Last Friday, I had the opportunity to appear on NBC Connecticut with Melanie to talk about World Breastfeeding Week! The whole thing was pretty unreal. Seriously, if you had told me a year ago that I would be on live TV, let alone writing for this incredible site, I never would have believed it. Life is funny, right? Melanie posted some of her follow-up thoughts in her Saturday post, so now it’s my turn.
-I almost said no to this! But I knew I had available babysitters and no plans (summer vacation!!) that day. Much like when I found out about this amazing blogging opportunity, I felt totally unqualified and unworthy, but I knew that it could be a once-in-a-lifetime event and that I should go for it. Melanie touched on this saying yes idea in her blog too, and it’s something that I’ve come to appreciate as I’ve gotten older. Some of the best experiences I have ever had were times when I said yes to something outside my comfort zone (hello, HAVING A BABY, anyone??).

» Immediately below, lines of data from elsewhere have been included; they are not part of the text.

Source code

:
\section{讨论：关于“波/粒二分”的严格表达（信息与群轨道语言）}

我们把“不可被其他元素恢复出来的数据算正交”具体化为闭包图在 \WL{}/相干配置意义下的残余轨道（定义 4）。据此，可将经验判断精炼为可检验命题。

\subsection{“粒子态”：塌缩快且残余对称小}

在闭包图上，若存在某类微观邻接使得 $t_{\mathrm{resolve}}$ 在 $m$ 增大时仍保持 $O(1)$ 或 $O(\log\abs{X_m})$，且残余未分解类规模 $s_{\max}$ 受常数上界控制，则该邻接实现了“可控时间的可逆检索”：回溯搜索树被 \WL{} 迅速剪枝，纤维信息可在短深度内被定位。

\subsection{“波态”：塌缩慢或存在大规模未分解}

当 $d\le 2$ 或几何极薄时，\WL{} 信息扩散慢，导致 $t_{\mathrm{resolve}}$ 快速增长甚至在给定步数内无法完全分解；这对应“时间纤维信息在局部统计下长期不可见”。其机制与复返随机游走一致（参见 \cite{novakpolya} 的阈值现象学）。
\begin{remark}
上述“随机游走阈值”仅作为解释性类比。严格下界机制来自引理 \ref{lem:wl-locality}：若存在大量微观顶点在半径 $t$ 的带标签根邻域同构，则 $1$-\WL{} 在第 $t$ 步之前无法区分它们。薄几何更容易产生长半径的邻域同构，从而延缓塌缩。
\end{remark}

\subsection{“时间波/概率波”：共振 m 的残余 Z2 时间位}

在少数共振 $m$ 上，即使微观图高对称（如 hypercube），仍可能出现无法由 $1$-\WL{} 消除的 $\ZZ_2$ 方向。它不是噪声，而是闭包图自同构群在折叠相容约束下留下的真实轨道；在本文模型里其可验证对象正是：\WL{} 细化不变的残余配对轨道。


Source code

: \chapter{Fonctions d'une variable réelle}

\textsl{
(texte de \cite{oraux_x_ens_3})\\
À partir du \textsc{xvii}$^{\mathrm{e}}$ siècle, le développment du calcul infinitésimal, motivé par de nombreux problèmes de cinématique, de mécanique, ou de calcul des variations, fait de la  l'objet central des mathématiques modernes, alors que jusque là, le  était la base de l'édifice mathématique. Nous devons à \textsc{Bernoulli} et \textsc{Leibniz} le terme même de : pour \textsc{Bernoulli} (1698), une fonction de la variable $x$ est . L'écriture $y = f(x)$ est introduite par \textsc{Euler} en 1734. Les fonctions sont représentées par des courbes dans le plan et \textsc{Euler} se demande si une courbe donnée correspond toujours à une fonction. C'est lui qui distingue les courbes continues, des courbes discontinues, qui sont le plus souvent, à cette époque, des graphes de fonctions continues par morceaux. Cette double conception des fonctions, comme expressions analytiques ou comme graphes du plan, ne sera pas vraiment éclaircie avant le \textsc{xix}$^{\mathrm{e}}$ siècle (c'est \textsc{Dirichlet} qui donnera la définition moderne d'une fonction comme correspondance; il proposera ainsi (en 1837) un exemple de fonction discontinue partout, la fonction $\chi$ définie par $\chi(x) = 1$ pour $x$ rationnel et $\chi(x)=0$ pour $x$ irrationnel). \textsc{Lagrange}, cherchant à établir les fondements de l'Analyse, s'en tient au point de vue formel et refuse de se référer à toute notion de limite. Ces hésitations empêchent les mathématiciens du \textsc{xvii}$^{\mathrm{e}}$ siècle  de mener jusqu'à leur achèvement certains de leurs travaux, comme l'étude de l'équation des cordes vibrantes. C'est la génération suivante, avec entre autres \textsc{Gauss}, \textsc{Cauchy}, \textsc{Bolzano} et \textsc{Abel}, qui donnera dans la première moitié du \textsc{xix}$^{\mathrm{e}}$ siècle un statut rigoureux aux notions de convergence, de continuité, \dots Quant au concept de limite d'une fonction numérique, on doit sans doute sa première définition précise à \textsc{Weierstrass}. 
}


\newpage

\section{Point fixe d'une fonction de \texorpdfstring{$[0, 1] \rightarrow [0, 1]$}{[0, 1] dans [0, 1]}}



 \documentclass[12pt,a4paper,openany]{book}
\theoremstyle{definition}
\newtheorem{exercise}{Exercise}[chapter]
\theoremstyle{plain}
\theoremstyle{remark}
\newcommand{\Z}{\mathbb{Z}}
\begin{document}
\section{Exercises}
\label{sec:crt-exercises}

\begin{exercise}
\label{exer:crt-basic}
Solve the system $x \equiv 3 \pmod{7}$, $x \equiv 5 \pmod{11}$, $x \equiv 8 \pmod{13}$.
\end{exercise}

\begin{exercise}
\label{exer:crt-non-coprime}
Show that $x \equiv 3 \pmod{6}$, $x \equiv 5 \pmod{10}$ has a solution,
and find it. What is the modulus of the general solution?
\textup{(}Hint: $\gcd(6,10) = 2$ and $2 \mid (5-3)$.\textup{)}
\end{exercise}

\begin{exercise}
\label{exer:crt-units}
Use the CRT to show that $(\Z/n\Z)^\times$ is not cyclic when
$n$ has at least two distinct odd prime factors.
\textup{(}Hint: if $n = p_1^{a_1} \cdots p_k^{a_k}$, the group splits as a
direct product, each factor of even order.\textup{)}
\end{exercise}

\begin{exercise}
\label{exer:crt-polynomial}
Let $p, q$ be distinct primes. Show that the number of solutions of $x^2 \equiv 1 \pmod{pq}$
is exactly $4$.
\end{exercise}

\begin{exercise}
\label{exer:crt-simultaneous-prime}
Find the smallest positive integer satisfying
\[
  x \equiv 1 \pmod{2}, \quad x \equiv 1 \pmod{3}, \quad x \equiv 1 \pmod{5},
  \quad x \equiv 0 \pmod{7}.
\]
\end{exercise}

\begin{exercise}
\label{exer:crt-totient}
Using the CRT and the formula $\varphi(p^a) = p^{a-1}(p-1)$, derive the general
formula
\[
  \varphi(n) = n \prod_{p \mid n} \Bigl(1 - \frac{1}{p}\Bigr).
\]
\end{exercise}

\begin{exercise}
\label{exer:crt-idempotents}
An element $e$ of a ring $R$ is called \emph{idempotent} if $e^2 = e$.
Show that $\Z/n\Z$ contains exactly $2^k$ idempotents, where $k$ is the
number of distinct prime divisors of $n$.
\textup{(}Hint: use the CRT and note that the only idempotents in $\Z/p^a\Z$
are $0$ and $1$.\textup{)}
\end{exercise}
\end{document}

-I was super self conscious and nervous beforehand. I get that this is totally normal, but you have to understand that my baby brain is still SO BAD. A few nights before this all happened, I said something to a friend about taking “frivolous notes” when clearly I meant “copious notes.” I constantly mix up words these days, and I was really afraid of saying something ridiculous. This is why blogging works for me – because I get to read over my pieces 17 times before I publish them. In the end, what really calmed my nerves was thinking about the fact that it wasn’t ME being interviewed, per se, but me representing this amazing blogger group and a topic that I feel passionate about. And also the fact that Melanie did not seem at all nervous – did you know that she totally killed it on the Today Show last year?

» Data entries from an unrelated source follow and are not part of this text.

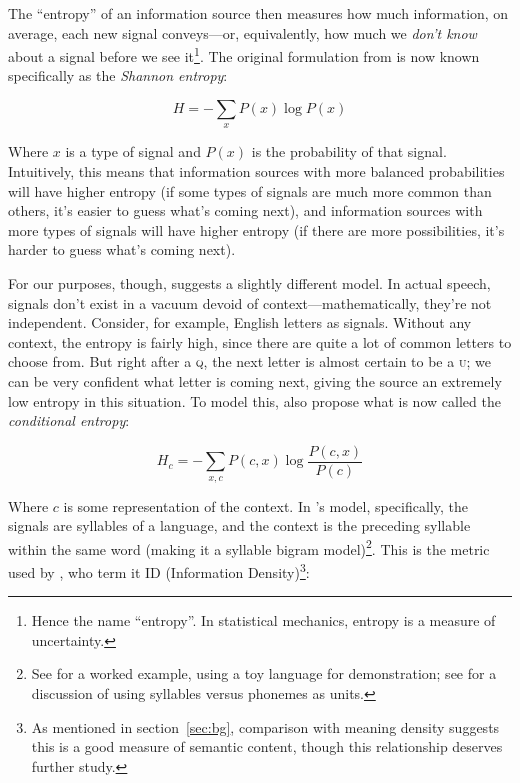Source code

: \documentclass[12pt,twoside]{article}
\begin{document}
The ``entropy'' of an information source then measures how much information, on average, each new signal conveys---or, equivalently, how much we \emph{don't know} about a signal before we see it\footnote{Hence the name ``entropy''. In statistical mechanics, entropy is a measure of uncertainty.}. The original formulation from \citet[50]{shannon} is now known specifically as the \emph{Shannon entropy}:

\begin{equation}
\label{eqn:shannon}
H = - \sum_x P(x) \log P(x)
\end{equation}

Where \(x\) is a type of signal and \(P(x)\) is the probability of that signal. Intuitively, this means that information sources with more balanced probabilities will have higher entropy (if some types of signals are much more common than others, it's easier to guess what's coming next), and information sources with more types of signals will have higher entropy (if there are more possibilities, it's harder to guess what's coming next).

For our purposes, though, \citet{oh} suggests a slightly different model. In actual speech, signals don't exist in a vacuum devoid of context---mathematically, they're not independent. Consider, for example, English letters as signals. Without any context, the entropy is fairly high, since there are quite a lot of common letters to choose from. But right after a \textsc{q}, the next letter is almost certain to be a \textsc{u}; we can be very confident what letter is coming next, giving the source an extremely low entropy in this situation. To model this, \citet[52]{shannon} also propose what is now called the \emph{conditional entropy}:

\begin{equation}
H_c = - \sum_{x,c} P(c,x) \log \frac{P(c,x)}{P(c)}
\end{equation}

Where \(c\) is some representation of the context. In \citeauthor{oh}'s model, specifically, the signals are syllables of a language, and the context is the preceding syllable within the same word (making it a syllable bigram model)\footnote{See \cite[41]{oh} for a worked example, using a toy language for demonstration; see \cite[545]{pellegrino} for a discussion of using syllables versus phonemes as units.}. This is the metric used by \citet{coupé}, who term it ID (Information Density)\footnote{As mentioned in section~\ref{sec:bg}, comparison with  meaning density suggests this is a good measure of semantic content, though this relationship deserves further study.}:
\end{document}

-I really didn’t get to say what I wanted to say, and this is no one’s fault. A five-minute segment is barely enough time to scratch the surface of a topic like breastfeeding, and I think we did the best we could with that time. I am a little bit disappointed that I didn’t talk more about my own experience, but in all honesty, I didn’t explain more because it’s a long story! Kerri-Lee (who is lovely and breastfed two kids, by the way) asked me before the segment if I breastfed, and I hesitated. Maybe other moms out there who have used a patchwork of feeding methods can relate to this – when people ask me if I breastfeed or if I formula feed, it’s not really a yes or no question. I always feel like I have to explain. I guess it is because feeding a baby isn’t simple for everyone and so there is no simple answer to that question. And similarly, there is no simple answer to “why.” But when I said that moms who don’t breastfeed shouldn’t feel “lesser,” I was reflecting on my own experience. I did not set out to formula feed at 8.5 months, but I know that it is the right thing for us given the circumstances. So stop feeling lesser, Emily!!

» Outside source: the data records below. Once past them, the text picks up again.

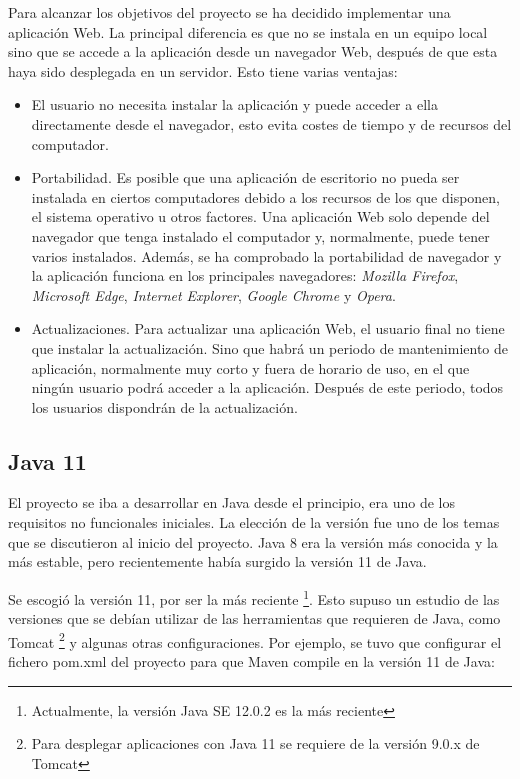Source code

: Para alcanzar los objetivos del proyecto se ha decidido implementar una aplicación Web. La principal diferencia es que no se instala en un equipo local sino que se accede a la aplicación desde un navegador Web, después de que esta haya sido desplegada en un servidor. Esto tiene varias ventajas: 
\begin{itemize}
	\tightlist
	\item El usuario no necesita instalar la aplicación y puede acceder a ella directamente desde el navegador, esto evita costes de tiempo y de recursos del computador.
	\item  Portabilidad. Es posible que una aplicación de escritorio no pueda ser instalada en ciertos computadores debido a los recursos de los que disponen, el sistema operativo u otros factores. Una aplicación Web solo depende del navegador que tenga instalado el computador y, normalmente, puede tener varios instalados. Además, se ha comprobado la portabilidad de navegador y la aplicación funciona en los principales navegadores: \textit{Mozilla Firefox}, \textit{Microsoft Edge}, \textit{Internet Explorer}, \textit{Google Chrome} y \textit{Opera}.
	\item Actualizaciones. Para actualizar una aplicación Web, el usuario final no tiene que instalar la actualización. Sino que habrá un periodo de mantenimiento de aplicación, normalmente muy corto y fuera de horario de uso, en el que ningún usuario podrá acceder a la aplicación. Después de este periodo, todos los usuarios dispondrán de la actualización.
\end{itemize}

\subsection{Java 11}

El proyecto se iba a desarrollar en Java desde el principio, era uno de los requisitos no funcionales iniciales. La elección de la versión fue uno de los temas que se discutieron al inicio del proyecto. Java 8 era la versión más conocida y la más estable, pero recientemente había surgido la versión 11 de Java. 

Se escogió la versión 11, por ser la más reciente \footnote{Actualmente, la versión Java SE 12.0.2 es la más reciente}. Esto supuso un estudio de las versiones que se debían utilizar de las herramientas que requieren de Java, como Tomcat \footnote{Para desplegar aplicaciones con Java 11 se requiere de la versión 9.0.x de Tomcat} y algunas otras configuraciones. Por ejemplo, se tuvo que configurar el fichero pom.xml del proyecto para que Maven compile en la versión 11 de Java:

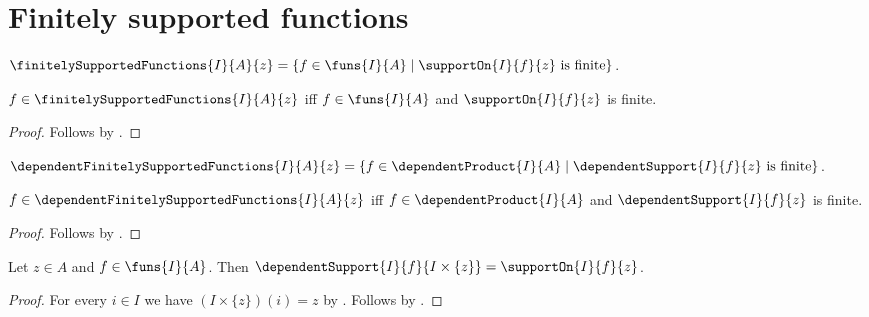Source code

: 






\section{Finitely supported functions}

\begin{definition}\label{finitely_supported_functions}
    $\finitelySupportedFunctions{I}{A}{z}
        =\{f\in\funs{I}{A}\mid
            \text{$\supportOn{I}{f}{z}$ is finite}\}$.
\end{definition}

\begin{proposition}\label{finitely_supported_functions_iff}
    $f\in\finitelySupportedFunctions{I}{A}{z}$ iff
        $f\in\funs{I}{A}$ and $\supportOn{I}{f}{z}$ is finite.
\end{proposition}
\begin{proof}
    Follows by .
\end{proof}

\begin{definition}\label{dependent_finitely_supported_functions}
    $\dependentFinitelySupportedFunctions{I}{A}{z}
        =\{f\in\dependentProduct{I}{A}\mid
            \text{$\dependentSupport{I}{f}{z}$ is finite}\}$.
\end{definition}

\begin{proposition}\label{dependent_finitely_supported_functions_iff}
    $f\in\dependentFinitelySupportedFunctions{I}{A}{z}$ iff
        $f\in\dependentProduct{I}{A}$ and
        $\dependentSupport{I}{f}{z}$ is finite.
\end{proposition}
\begin{proof}
    Follows by
        .
\end{proof}


\begin{theorem}\label{constant_family_support}
    Let $z\in A$ and $f\in\funs{I}{A}$.
    Then
        $\dependentSupport{I}{f}{I\times\{z\}}
            =\supportOn{I}{f}{z}$.
\end{theorem}
\begin{proof}
    For every $i\in I$ we have $(I\times\{z\})(i)=z$ by
        .
    Follows by
        .
\end{proof}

-I still haven’t watched back the segment. I finally mustered up the courage to play it without sound, but I haven’t yet been over what I said. It’s kind of like a job interview or something – you can walk away from it feeling good but you still don’t really want it played back to you. All I know is that I didn’t swear, and my hair looked decent, so I’m happy. No, really, I left feeling good about it, and I don’t want to ruin that feeling by scrutinizing my every word.
-This whole experience has made me reflect on how much I have grown as a mom in the last nine months. When I first started writing for CTWM, like I mentioned, I felt really unworthy, and I did it basically because I like to write and it connected me with other moms. I am in such a different place now. I am definitely no expert on anything other than (some aspects of) my own child, but I feel confident that sharing my experiences can be beneficial to others. People, THIS is why I blog. And this is why I agree to be on live TV. Not because I’m in love with myself or think that my viewpoint is any more valuable than anyone else’s. I am just a mom who sometimes struggles, sometimes succeeds, and is always willing to share.